### About this task
Find every line of the records that has "course" and return it.

━━━

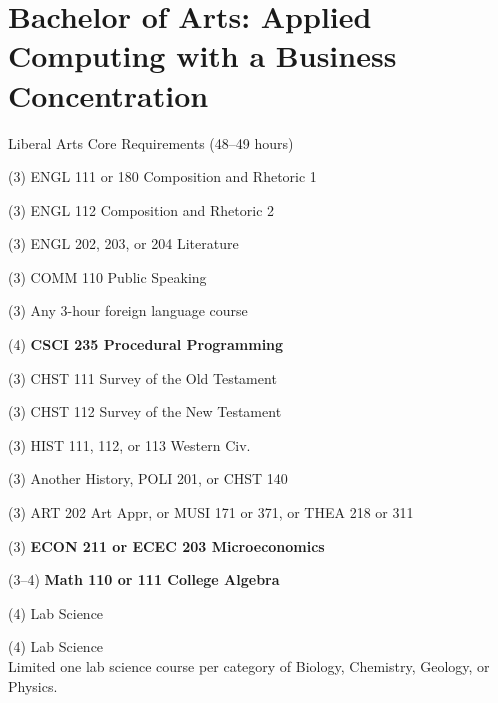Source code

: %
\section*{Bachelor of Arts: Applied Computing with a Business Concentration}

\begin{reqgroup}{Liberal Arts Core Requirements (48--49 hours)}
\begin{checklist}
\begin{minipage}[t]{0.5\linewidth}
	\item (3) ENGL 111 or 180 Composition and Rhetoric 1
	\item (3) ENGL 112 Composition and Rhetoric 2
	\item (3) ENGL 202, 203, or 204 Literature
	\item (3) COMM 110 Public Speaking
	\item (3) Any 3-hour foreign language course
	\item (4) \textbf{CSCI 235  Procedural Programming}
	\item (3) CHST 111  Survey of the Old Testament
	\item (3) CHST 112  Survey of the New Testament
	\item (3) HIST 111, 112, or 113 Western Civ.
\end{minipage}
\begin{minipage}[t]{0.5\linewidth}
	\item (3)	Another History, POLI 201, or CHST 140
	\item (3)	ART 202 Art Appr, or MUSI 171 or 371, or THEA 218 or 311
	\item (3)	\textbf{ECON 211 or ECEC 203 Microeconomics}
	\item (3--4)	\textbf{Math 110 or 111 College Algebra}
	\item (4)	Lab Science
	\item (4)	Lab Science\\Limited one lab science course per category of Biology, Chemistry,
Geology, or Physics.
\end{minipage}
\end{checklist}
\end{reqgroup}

━━━

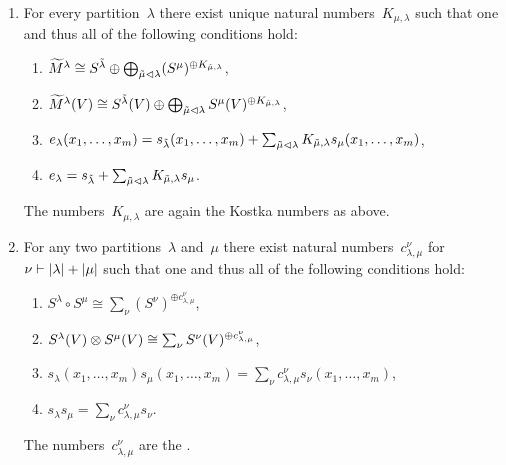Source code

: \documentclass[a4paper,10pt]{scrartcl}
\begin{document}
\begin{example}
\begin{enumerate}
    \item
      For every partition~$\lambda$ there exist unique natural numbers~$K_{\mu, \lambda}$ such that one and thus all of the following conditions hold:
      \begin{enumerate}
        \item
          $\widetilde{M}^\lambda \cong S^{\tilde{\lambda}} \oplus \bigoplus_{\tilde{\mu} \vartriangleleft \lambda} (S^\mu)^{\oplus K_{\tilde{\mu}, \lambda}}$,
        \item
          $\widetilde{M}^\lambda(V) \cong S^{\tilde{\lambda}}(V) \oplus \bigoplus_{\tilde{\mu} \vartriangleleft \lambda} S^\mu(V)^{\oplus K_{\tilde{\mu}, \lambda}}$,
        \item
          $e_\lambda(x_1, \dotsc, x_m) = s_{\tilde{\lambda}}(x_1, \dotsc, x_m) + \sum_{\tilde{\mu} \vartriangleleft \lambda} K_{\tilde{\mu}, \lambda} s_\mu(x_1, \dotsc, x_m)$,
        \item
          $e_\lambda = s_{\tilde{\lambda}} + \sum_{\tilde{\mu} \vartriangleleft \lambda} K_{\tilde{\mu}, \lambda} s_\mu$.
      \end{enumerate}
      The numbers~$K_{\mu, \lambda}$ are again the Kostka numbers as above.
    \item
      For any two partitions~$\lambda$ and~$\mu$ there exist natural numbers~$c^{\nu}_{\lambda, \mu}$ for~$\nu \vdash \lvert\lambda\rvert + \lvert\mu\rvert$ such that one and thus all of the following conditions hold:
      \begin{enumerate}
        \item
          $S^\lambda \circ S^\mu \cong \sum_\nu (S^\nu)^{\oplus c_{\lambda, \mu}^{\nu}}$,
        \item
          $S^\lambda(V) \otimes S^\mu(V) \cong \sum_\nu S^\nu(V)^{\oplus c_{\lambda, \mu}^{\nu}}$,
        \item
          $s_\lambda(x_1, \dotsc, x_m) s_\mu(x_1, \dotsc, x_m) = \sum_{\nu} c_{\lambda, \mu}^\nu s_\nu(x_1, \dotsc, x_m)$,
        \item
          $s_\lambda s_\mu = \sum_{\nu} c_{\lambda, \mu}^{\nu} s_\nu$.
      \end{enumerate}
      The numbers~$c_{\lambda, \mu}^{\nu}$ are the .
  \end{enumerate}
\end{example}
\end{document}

━━━

### Solution to this problem
	\item (3) Any 3-hour foreign language course
	\item (4)	Lab Science\\Limited one lab science course per category of Biology, Chemistry,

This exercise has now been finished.